____ Available data
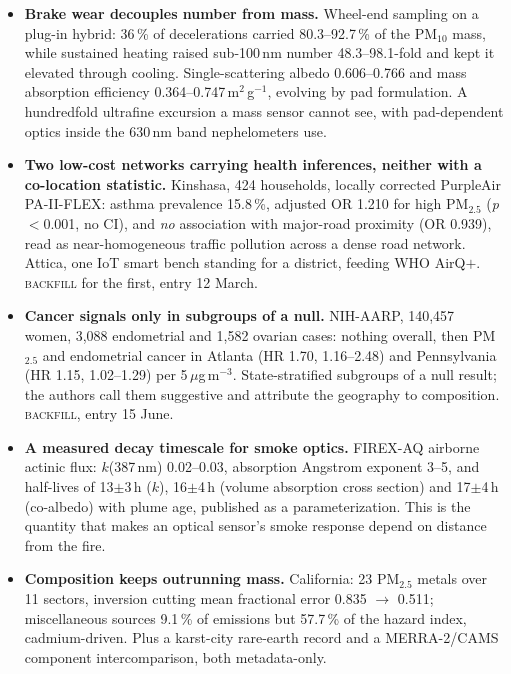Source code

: \documentclass[10pt]{article}
\begin{document}
\footnotesize
\begin{itemize}

\item \textbf{Brake wear decouples number from mass.} Wheel-end sampling on a plug-in hybrid: 36\,\% of decelerations carried 80.3--92.7\,\% of the PM$_{10}$ mass, while sustained heating raised sub-100\,nm number 48.3--98.1-fold and kept it elevated through cooling. Single-scattering albedo 0.606--0.766 and mass absorption efficiency 0.364--0.747\,m$^2$\,g$^{-1}$, evolving by pad formulation. A hundredfold ultrafine excursion a mass sensor cannot see, with pad-dependent optics inside the 630\,nm band nephelometers use.

\item \textbf{Two low-cost networks carrying health inferences, neither with a co-location statistic.} Kinshasa, 424 households, locally corrected PurpleAir PA-II-FLEX: asthma prevalence 15.8\,\%, adjusted OR 1.210 for high PM$_{2.5}$ (\emph{p}$<$0.001, no CI), and \emph{no} association with major-road proximity (OR 0.939), read as near-homogeneous traffic pollution across a dense road network. Attica, one IoT smart bench standing for a district, feeding WHO AirQ$+$. \textsc{backfill} for the first, entry 12 March.

\item \textbf{Cancer signals only in subgroups of a null.} NIH-AARP, 140,457 women, 3,088 endometrial and 1,582 ovarian cases: nothing overall, then PM$_{2.5}$ and endometrial cancer in Atlanta (HR 1.70, 1.16--2.48) and Pennsylvania (HR 1.15, 1.02--1.29) per 5\,$\mu$g\,m$^{-3}$. State-stratified subgroups of a null result; the authors call them suggestive and attribute the geography to composition. \textsc{backfill}, entry 15 June.

\item \textbf{A measured decay timescale for smoke optics.} FIREX-AQ airborne actinic flux: $k$(387\,nm) 0.02--0.03, absorption Angstrom exponent 3--5, and half-lives of 13$\pm$3\,h ($k$), 16$\pm$4\,h (volume absorption cross section) and 17$\pm$4\,h (co-albedo) with plume age, published as a parameterization. This is the quantity that makes an optical sensor's smoke response depend on distance from the fire.

\item \textbf{Composition keeps outrunning mass.} California: 23 PM$_{2.5}$ metals over 11 sectors, inversion cutting mean fractional error 0.835 $\rightarrow$ 0.511; miscellaneous sources 9.1\,\% of emissions but 57.7\,\% of the hazard index, cadmium-driven. Plus a karst-city rare-earth record and a MERRA-2/CAMS component intercomparison, both metadata-only.


\end{itemize}
\end{document}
________
Exercise goal
Would you return the entries verbatim, minus any images?

Answer section
Source code

: \documentclass[10pt]{article}
\begin{document}
\footnotesize
\begin{itemize}

\item \textbf{Brake wear decouples number from mass.} Wheel-end sampling on a plug-in hybrid: 36\,\% of decelerations carried 80.3--92.7\,\% of the PM$_{10}$ mass, while sustained heating raised sub-100\,nm number 48.3--98.1-fold and kept it elevated through cooling. Single-scattering albedo 0.606--0.766 and mass absorption efficiency 0.364--0.747\,m$^2$\,g$^{-1}$, evolving by pad formulation. A hundredfold ultrafine excursion a mass sensor cannot see, with pad-dependent optics inside the 630\,nm band nephelometers use.

\item \textbf{Two low-cost networks carrying health inferences, neither with a co-location statistic.} Kinshasa, 424 households, locally corrected PurpleAir PA-II-FLEX: asthma prevalence 15.8\,\%, adjusted OR 1.210 for high PM$_{2.5}$ (\emph{p}$<$0.001, no CI), and \emph{no} association with major-road proximity (OR 0.939), read as near-homogeneous traffic pollution across a dense road network. Attica, one IoT smart bench standing for a district, feeding WHO AirQ$+$. \textsc{backfill} for the first, entry 12 March.

\item \textbf{Cancer signals only in subgroups of a null.} NIH-AARP, 140,457 women, 3,088 endometrial and 1,582 ovarian cases: nothing overall, then PM$_{2.5}$ and endometrial cancer in Atlanta (HR 1.70, 1.16--2.48) and Pennsylvania (HR 1.15, 1.02--1.29) per 5\,$\mu$g\,m$^{-3}$. State-stratified subgroups of a null result; the authors call them suggestive and attribute the geography to composition. \textsc{backfill}, entry 15 June.

\item \textbf{A measured decay timescale for smoke optics.} FIREX-AQ airborne actinic flux: $k$(387\,nm) 0.02--0.03, absorption Angstrom exponent 3--5, and half-lives of 13$\pm$3\,h ($k$), 16$\pm$4\,h (volume absorption cross section) and 17$\pm$4\,h (co-albedo) with plume age, published as a parameterization. This is the quantity that makes an optical sensor's smoke response depend on distance from the fire.

\item \textbf{Composition keeps outrunning mass.} California: 23 PM$_{2.5}$ metals over 11 sectors, inversion cutting mean fractional error 0.835 $\rightarrow$ 0.511; miscellaneous sources 9.1\,\% of emissions but 57.7\,\% of the hazard index, cadmium-driven. Plus a karst-city rare-earth record and a MERRA-2/CAMS component intercomparison, both metadata-only.


\end{itemize}
\end{document}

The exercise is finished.